A plate of one big Methi and one Paneer Paratha was enough to serve as brunch. After a little stroll at Gulab Bagh I headed to Doodh Talai and later moved to a view-point to get an eyeful of Lake Pichola, Jag Mandir and Taj Lake Palace encased by the blue mountains and the infinite sky. Next on the list was Taj Lake Palace which took a solid 2 hours to explore. I was terribly tired after this and pushed off to my guest house to catch a quick nap. In the evening I again resorted to walking through the old bazaar in Hathi Pole area and went till Delhi Gate to taste the fresh super-crispy Jalebi at Bhole Misthan. As darkness descended, I returned to my guest house area and stood at the bridge on Pichola witnessing the last rays of the fading sun with the temple bells forming a perfect background music. I must have been there for 15 mins when a middle-aged man (shabbily dressed with unkempt hair) walked to me and said “hi” in a burly tone. Before he could continue, I turned around and scurried in the opposite direction till I reached  a more crowded area. That probably was the shortest conversation the guy would have had with anyone in his life.

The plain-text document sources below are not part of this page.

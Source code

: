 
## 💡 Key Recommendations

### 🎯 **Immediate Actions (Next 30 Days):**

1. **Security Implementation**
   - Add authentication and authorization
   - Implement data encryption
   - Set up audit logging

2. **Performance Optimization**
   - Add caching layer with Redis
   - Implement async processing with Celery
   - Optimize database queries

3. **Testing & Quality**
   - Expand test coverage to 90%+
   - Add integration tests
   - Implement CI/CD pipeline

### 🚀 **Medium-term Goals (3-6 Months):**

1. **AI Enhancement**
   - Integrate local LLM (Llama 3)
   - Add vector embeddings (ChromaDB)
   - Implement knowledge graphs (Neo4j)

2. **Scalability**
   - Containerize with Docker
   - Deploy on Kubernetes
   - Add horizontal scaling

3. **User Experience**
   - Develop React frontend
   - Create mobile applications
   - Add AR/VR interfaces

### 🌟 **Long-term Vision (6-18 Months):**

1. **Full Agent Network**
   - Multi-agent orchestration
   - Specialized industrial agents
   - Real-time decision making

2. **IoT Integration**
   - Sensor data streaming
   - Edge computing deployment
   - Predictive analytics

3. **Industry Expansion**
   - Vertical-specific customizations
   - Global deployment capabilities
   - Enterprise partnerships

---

I had a bus to Jaisalmer at 8: 45 pm from Reti Stand. As planned I went to Chandpole to catch an Uber from there to the stand. As I stood there lost in my Uber app, a tall hippie-looking fellow initiated a conversation with me starting with “Where do you want to go?”. Though I was answering him at the beginning, his out-of-the-blue suggestion that he would drop me to the bus stand on his bike did not sound benign to my ears. This was a situation where I had not even asked for help from him. I maintained my disregarding attitude and thankfully to my relief, he left from the scene with time.

The bus operator had not shared the bus number with me. I called their office several times only to be snubbed each time. I was at the verge of missing my bus but luckily the conductor’s “Jaisalmer” summons reached the ears of my Autowallah and he managed to stop the bus for me.

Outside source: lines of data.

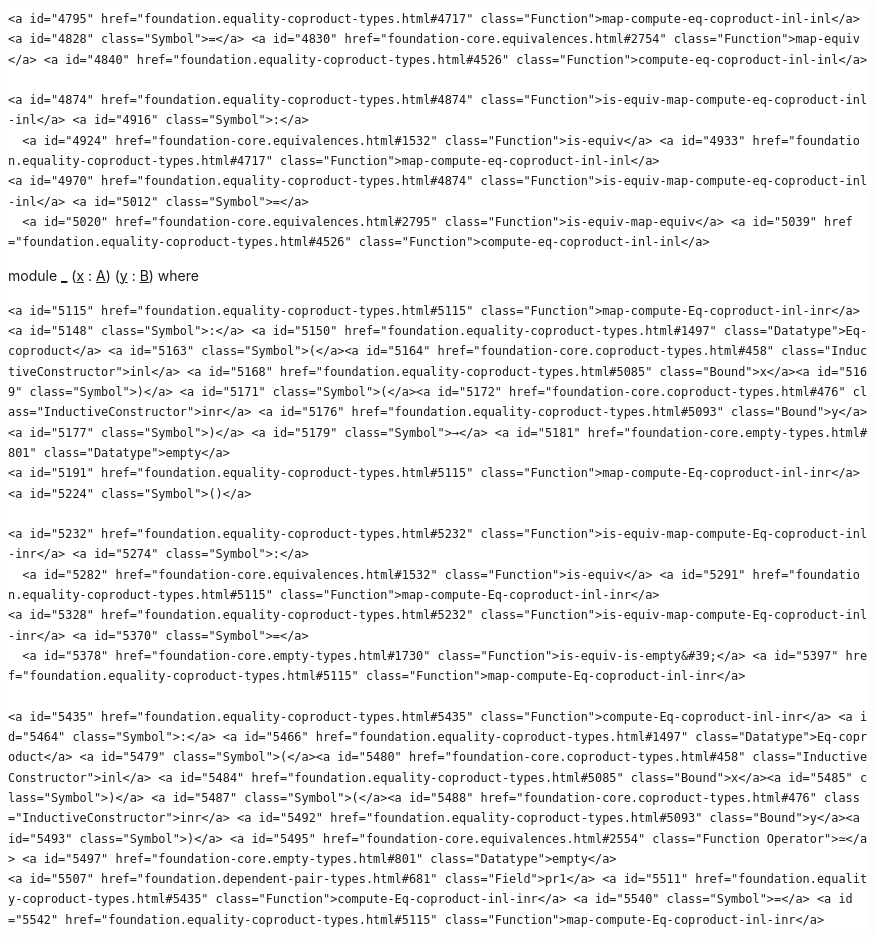     <a id="4795" href="foundation.equality-coproduct-types.html#4717" class="Function">map-compute-eq-coproduct-inl-inl</a> <a id="4828" class="Symbol">=</a> <a id="4830" href="foundation-core.equivalences.html#2754" class="Function">map-equiv</a> <a id="4840" href="foundation.equality-coproduct-types.html#4526" class="Function">compute-eq-coproduct-inl-inl</a>

    <a id="4874" href="foundation.equality-coproduct-types.html#4874" class="Function">is-equiv-map-compute-eq-coproduct-inl-inl</a> <a id="4916" class="Symbol">:</a>
      <a id="4924" href="foundation-core.equivalences.html#1532" class="Function">is-equiv</a> <a id="4933" href="foundation.equality-coproduct-types.html#4717" class="Function">map-compute-eq-coproduct-inl-inl</a>
    <a id="4970" href="foundation.equality-coproduct-types.html#4874" class="Function">is-equiv-map-compute-eq-coproduct-inl-inl</a> <a id="5012" class="Symbol">=</a>
      <a id="5020" href="foundation-core.equivalences.html#2795" class="Function">is-equiv-map-equiv</a> <a id="5039" href="foundation.equality-coproduct-types.html#4526" class="Function">compute-eq-coproduct-inl-inl</a>

  <a id="5071" class="Keyword">module</a> <a id="5078" href="foundation.equality-coproduct-types.html#5078" class="Module">_</a>
    <a id="5084" class="Symbol">(</a><a id="5085" href="foundation.equality-coproduct-types.html#5085" class="Bound">x</a> <a id="5087" class="Symbol">:</a> <a id="5089" href="foundation.equality-coproduct-types.html#3448" class="Bound">A</a><a id="5090" class="Symbol">)</a> <a id="5092" class="Symbol">(</a><a id="5093" href="foundation.equality-coproduct-types.html#5093" class="Bound">y</a> <a id="5095" class="Symbol">:</a> <a id="5097" href="foundation.equality-coproduct-types.html#3460" class="Bound">B</a><a id="5098" class="Symbol">)</a>
    <a id="5104" class="Keyword">where</a>

    <a id="5115" href="foundation.equality-coproduct-types.html#5115" class="Function">map-compute-Eq-coproduct-inl-inr</a> <a id="5148" class="Symbol">:</a> <a id="5150" href="foundation.equality-coproduct-types.html#1497" class="Datatype">Eq-coproduct</a> <a id="5163" class="Symbol">(</a><a id="5164" href="foundation-core.coproduct-types.html#458" class="InductiveConstructor">inl</a> <a id="5168" href="foundation.equality-coproduct-types.html#5085" class="Bound">x</a><a id="5169" class="Symbol">)</a> <a id="5171" class="Symbol">(</a><a id="5172" href="foundation-core.coproduct-types.html#476" class="InductiveConstructor">inr</a> <a id="5176" href="foundation.equality-coproduct-types.html#5093" class="Bound">y</a><a id="5177" class="Symbol">)</a> <a id="5179" class="Symbol">→</a> <a id="5181" href="foundation-core.empty-types.html#801" class="Datatype">empty</a>
    <a id="5191" href="foundation.equality-coproduct-types.html#5115" class="Function">map-compute-Eq-coproduct-inl-inr</a> <a id="5224" class="Symbol">()</a>

    <a id="5232" href="foundation.equality-coproduct-types.html#5232" class="Function">is-equiv-map-compute-Eq-coproduct-inl-inr</a> <a id="5274" class="Symbol">:</a>
      <a id="5282" href="foundation-core.equivalences.html#1532" class="Function">is-equiv</a> <a id="5291" href="foundation.equality-coproduct-types.html#5115" class="Function">map-compute-Eq-coproduct-inl-inr</a>
    <a id="5328" href="foundation.equality-coproduct-types.html#5232" class="Function">is-equiv-map-compute-Eq-coproduct-inl-inr</a> <a id="5370" class="Symbol">=</a>
      <a id="5378" href="foundation-core.empty-types.html#1730" class="Function">is-equiv-is-empty&#39;</a> <a id="5397" href="foundation.equality-coproduct-types.html#5115" class="Function">map-compute-Eq-coproduct-inl-inr</a>

    <a id="5435" href="foundation.equality-coproduct-types.html#5435" class="Function">compute-Eq-coproduct-inl-inr</a> <a id="5464" class="Symbol">:</a> <a id="5466" href="foundation.equality-coproduct-types.html#1497" class="Datatype">Eq-coproduct</a> <a id="5479" class="Symbol">(</a><a id="5480" href="foundation-core.coproduct-types.html#458" class="InductiveConstructor">inl</a> <a id="5484" href="foundation.equality-coproduct-types.html#5085" class="Bound">x</a><a id="5485" class="Symbol">)</a> <a id="5487" class="Symbol">(</a><a id="5488" href="foundation-core.coproduct-types.html#476" class="InductiveConstructor">inr</a> <a id="5492" href="foundation.equality-coproduct-types.html#5093" class="Bound">y</a><a id="5493" class="Symbol">)</a> <a id="5495" href="foundation-core.equivalences.html#2554" class="Function Operator">≃</a> <a id="5497" href="foundation-core.empty-types.html#801" class="Datatype">empty</a>
    <a id="5507" href="foundation.dependent-pair-types.html#681" class="Field">pr1</a> <a id="5511" href="foundation.equality-coproduct-types.html#5435" class="Function">compute-Eq-coproduct-inl-inr</a> <a id="5540" class="Symbol">=</a> <a id="5542" href="foundation.equality-coproduct-types.html#5115" class="Function">map-compute-Eq-coproduct-inl-inr</a>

As I lay on the 6 by 2 feet shoddy bed in the so-called AC Sleeper bus, I recounted all the “exciting events” of the day in my head only to pray to God for a less exciting night.


Lake Pichola, while the sun descended on Day 1.

Day 2, 23rd Dec 2017: Having been charmed by Satyajit Ray’s Shonar Kella at an early age, I was very excited about Jaisalmer, the Golden City! I had booked my night stay in a desert camp in Sam Sand Dunes, around 20 Kms from the city. Since check-in time was 3 pm, I had the entire morning to explore the place and the golden fort. Jaisalmer fort is a “living fort” with a lot of the city population still residing inside the fort. The fort and the old areas of the city are a treat for the old-fashioned vintage-loving hearts. By the time I finished checking out the fort and tasting Ghotua (a traditional Jaisal sweetmeat), the owner of my desert camp had arrived in the city. He picked me in his car and we started our journey for Sam Sand Dunes. On the way, he was kind enough to take a small detour to show me Kuldhara (probably because I could not stop blabbering about how badly I wanted to see it). My excitement died an unnatural death with the very first glimpse of Kuldhara. Err.


Inside Jaisalmer Fort, this elderly man was churning out the most beautiful local tunes.

The first view of the luxurious tent in the middle of endless sand dunes was exhilarating. In the evening, I was clubbed with a family of four for Dune Bashing in an open jeep and to watch the sunset in the desert. Watching the sunset in the desert was a beautiful experience but probably,  would have loved it more if the place was less crowded and wasn’t strewn with beer bottles! In the evening the two hours’ long cultural program at the camp and the delicious traditional Rajasthani dinner (consisting of Ker Sangri, Rajasthani Kadi, Daal Bati Churma and Mutton Saag among others) thereafter, rendered a perfect ending to the day. I slept like a kid in my super-comfortable tent bed.


This is how the inside of the tent looked.

Day 3, 24th Dec 2017: I was up at 5 30 am again, this time to see the sunrise in the desert. Well, this was my first time in the middle of ‘sandy nowhere’ and I wanted to make sure I had enough of it. My four-legged companion, Sultan and his owner arrived at 6 30 am to take me on a ride into the yellow infinity. Sunrise happened an hour later and I was right there to appreciate it with all my heart.  After a quick breakfast I tagged along with the family, whom I had met the day before, to see the Longewala border post (battle place of Indo- Pakistan war of 1971) and Tanot Mata temple which is famous for being the site where the bombs dropped by Pakistan did not explode. I hung out with them for the entire afternoon till they dropped me at Jaisalmer Air Force Square from where I supposed to catch my overnight bus to Udaipur. What felt good was the bond (albeit temporary) that I built with them, which transpired into some beautiful memories.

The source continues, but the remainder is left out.